Sunday, April 24, 2011

Over-Revving Revenues

According to the March 30th Case-Shiller Index, the mid-tier price for a single family residence in Los Angeles/Orange County area ranged from $305,699 to $500,519. According to the April 17th New York Times, the average selling price of a condominium in central Shanghai, China is over $500,000 (25 times the average earnings of a Shanghai resident). Somebody in China is making money! And economic growth in the Peoples Republic is a searing 9.7% per annum right now, far and away the biggest number among the globe's major economies. Kind of challenges your notion of poor Chinese peasants working for chump change, although there are hundreds of millions of people who fit that description more than the PRC would like to admit.
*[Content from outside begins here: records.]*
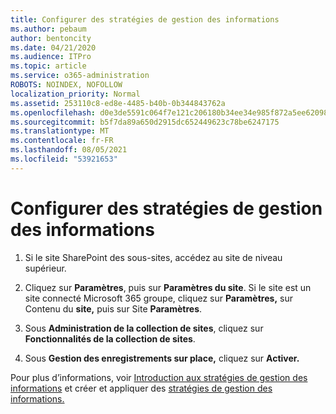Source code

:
 ```yaml
---
title: Configurer des stratégies de gestion des informations
ms.author: pebaum
author: bentoncity
ms.date: 04/21/2020
ms.audience: ITPro
ms.topic: article
ms.service: o365-administration
ROBOTS: NOINDEX, NOFOLLOW
localization_priority: Normal
ms.assetid: 253110c8-ed8e-4485-b40b-0b344843762a
ms.openlocfilehash: d0e3de5591c064f7e121c206180b34ee34e985f872a5ee6209889ecad6eaa32c
ms.sourcegitcommit: b5f7da89a650d2915dc652449623c78be6247175
ms.translationtype: MT
ms.contentlocale: fr-FR
ms.lasthandoff: 08/05/2021
ms.locfileid: "53921653"
---
```

# <a name="set-up-information-management-policies"></a>Configurer des stratégies de gestion des informations

1. Si le site SharePoint des sous-sites, accédez au site de niveau supérieur.
    
2. Cliquez sur **Paramètres**, puis sur **Paramètres du site**. Si le site est un site connecté Microsoft 365 groupe, cliquez sur **Paramètres,** sur Contenu du **site,** puis sur Site **Paramètres**.
    
3. Sous **Administration de la collection de sites**, cliquez sur **Fonctionnalités de la collection de sites**.
    
4. Sous **Gestion des enregistrements sur place,** cliquez sur **Activer.**
    
Pour plus d’informations, voir [Introduction aux stratégies de gestion des informations](https://go.microsoft.com/fwlink/?linkid=404239) et créer et appliquer des [stratégies de gestion des informations.](https://go.microsoft.com/fwlink/?linkid=2003916)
The story, of course, is what that overheated growth rate is doing to China and the world and what China feels about it. We can start with the latter concern and note that China's leadership sees inflation sending prices soaring, as the above housing statistic for Shanghai clearly indicates. Gasoline prices are up from $3.82/gallon in 2009 to $4.50 today. Their consumer price index has risen 5.4%, the biggest increase three years. Authorities are trying to push down the free flow of cash, a driver of inflation, by upping the amount of capital reserves that must be maintained by the nation's banks (to just over 20% of their cash holdings). The government is also trying to dictate the prices on some basic consumer commodities, while upping its agricultural subsidies to stabilize food costs.
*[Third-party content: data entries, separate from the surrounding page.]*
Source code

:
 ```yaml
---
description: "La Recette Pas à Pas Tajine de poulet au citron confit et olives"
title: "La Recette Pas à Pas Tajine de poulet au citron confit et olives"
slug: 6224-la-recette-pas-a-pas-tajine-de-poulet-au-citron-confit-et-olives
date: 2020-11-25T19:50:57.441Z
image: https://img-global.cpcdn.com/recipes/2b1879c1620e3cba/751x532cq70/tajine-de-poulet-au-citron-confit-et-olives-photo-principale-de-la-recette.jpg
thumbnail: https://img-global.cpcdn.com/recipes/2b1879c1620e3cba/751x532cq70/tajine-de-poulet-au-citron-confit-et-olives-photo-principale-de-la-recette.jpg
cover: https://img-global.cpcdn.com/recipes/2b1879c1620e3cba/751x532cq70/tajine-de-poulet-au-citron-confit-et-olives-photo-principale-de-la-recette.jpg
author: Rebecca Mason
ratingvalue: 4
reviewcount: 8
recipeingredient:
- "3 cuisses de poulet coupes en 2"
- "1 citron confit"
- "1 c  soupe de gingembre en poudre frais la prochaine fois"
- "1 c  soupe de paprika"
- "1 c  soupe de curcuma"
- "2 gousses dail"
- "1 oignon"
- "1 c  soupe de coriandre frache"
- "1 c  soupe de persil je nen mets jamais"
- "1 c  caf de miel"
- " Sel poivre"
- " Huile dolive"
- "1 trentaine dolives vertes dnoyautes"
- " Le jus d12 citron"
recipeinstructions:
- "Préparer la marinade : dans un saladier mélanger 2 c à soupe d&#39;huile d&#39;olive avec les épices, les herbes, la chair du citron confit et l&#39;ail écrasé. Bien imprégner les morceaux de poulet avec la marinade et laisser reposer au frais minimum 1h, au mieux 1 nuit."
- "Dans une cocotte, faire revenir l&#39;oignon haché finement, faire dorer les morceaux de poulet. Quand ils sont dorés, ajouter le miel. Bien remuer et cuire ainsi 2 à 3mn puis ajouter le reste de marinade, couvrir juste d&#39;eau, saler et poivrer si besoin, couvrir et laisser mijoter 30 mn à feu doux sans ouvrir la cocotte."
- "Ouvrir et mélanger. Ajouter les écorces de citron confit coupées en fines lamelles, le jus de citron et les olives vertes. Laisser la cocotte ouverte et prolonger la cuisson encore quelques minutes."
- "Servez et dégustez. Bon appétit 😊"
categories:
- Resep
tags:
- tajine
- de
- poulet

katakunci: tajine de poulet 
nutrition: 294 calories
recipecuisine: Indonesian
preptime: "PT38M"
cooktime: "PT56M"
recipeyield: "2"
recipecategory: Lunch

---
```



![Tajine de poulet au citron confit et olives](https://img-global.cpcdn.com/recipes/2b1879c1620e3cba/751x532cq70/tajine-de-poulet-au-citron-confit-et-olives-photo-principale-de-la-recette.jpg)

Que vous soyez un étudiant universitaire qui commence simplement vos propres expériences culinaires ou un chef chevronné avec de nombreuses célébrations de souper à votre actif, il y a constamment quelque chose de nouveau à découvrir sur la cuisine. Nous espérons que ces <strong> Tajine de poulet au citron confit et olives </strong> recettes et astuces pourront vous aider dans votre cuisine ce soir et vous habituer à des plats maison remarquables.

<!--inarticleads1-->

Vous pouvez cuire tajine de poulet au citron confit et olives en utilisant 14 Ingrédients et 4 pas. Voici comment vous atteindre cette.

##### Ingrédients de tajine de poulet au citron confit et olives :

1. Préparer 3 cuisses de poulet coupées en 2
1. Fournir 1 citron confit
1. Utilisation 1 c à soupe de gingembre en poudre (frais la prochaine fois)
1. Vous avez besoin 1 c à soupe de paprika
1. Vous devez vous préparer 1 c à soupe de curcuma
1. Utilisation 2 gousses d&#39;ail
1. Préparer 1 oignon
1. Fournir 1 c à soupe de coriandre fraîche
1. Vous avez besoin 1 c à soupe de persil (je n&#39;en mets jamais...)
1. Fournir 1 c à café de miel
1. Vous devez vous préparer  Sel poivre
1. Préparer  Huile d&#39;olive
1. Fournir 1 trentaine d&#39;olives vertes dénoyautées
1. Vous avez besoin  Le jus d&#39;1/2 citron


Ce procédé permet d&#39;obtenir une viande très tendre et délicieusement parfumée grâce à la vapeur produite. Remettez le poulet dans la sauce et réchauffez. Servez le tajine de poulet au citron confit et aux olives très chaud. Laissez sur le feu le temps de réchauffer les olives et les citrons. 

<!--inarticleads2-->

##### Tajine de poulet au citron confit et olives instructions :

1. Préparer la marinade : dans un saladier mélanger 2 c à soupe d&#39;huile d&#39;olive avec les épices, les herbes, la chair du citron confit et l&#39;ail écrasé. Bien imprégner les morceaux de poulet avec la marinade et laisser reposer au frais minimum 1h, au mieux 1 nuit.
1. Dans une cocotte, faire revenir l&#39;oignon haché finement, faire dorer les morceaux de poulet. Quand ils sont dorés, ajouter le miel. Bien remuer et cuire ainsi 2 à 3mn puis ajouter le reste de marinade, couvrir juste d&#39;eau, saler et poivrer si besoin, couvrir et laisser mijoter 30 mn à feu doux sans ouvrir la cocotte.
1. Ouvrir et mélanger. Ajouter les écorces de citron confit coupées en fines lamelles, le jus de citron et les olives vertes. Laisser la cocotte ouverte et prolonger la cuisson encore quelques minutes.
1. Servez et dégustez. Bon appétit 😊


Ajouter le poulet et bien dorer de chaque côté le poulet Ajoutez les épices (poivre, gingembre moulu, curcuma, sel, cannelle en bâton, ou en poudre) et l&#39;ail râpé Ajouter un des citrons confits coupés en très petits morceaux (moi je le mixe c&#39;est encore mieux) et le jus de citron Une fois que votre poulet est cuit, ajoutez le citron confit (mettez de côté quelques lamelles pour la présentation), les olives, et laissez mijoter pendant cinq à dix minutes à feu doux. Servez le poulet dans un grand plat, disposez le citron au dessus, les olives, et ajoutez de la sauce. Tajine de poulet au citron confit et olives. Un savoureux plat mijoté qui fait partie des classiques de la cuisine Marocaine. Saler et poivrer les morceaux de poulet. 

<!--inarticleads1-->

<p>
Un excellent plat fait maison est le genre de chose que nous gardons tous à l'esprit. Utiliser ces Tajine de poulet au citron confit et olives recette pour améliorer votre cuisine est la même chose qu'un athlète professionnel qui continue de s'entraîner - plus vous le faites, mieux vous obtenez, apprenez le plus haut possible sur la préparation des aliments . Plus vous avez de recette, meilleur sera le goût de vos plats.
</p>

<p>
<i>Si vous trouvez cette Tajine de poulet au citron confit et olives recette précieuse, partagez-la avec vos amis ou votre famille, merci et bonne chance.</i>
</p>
Inflation is generally a bi-product of over-borrowing (leveraging), which in China has plagued both the local municipal and private construction marketplace because of loose lending practices, and until recently, relatively low down payments for real estate with concomitant higher borrowings to support development and purchase of commercial and residential structures. Private and municipal real estate-related debts have been exploding. The fear, of course, is that China would face the same kind of bubble that sank the real estate market in Europe and the United States, and that the relevant banks would find their balance sheets trashed as a result.

While China's massive cash reserves might protect that country from having to incur massive deficit borrowings, that use of her cash reserves would have to be pull from other needed development, particularly infrastructure, education and environmental concerns. Likewise, China would have a lot less money to spend on imports, which would be quite a body-slam to economies counting on selling their wares to and in the PRC.

Moving away from China's once lowly 1.8% annualized inflation to north of 5% per year would also have the effect of increasing prices for Chinese exports, and for people who now rely on such Chinese products and services, these cost increases would represent another body-slam to the trade imbalance between China and the West: That means Americans, Europeans and other buyers will have to pay more for those goods or seek lower-cost suppliers elsewhere. In some cases, retailers are bidding for goods at prices the exporters consider too low. I hear that many Chinese exporters are rejecting orders from Wal-Mart and other Western retailers, Dong Tao, an economist at Credit Suisse in Hong Kong said. "I've been covering the Chinese economy for a long time, and I've never heard that before". NY Times. China's leadership, acting without a central banking institution like the European Union's Central Bank or America's Federal Reserve, will probably continue to require greater capital reserves and increase interest rates, but the near-term prognosis is that China needs to do a whole lot more to get these price trends under control. If they don't, prepare to pay more and live with less.

I'm Peter Dekom, and no matter what we do with our economy, we are always impacted by other economies "over there".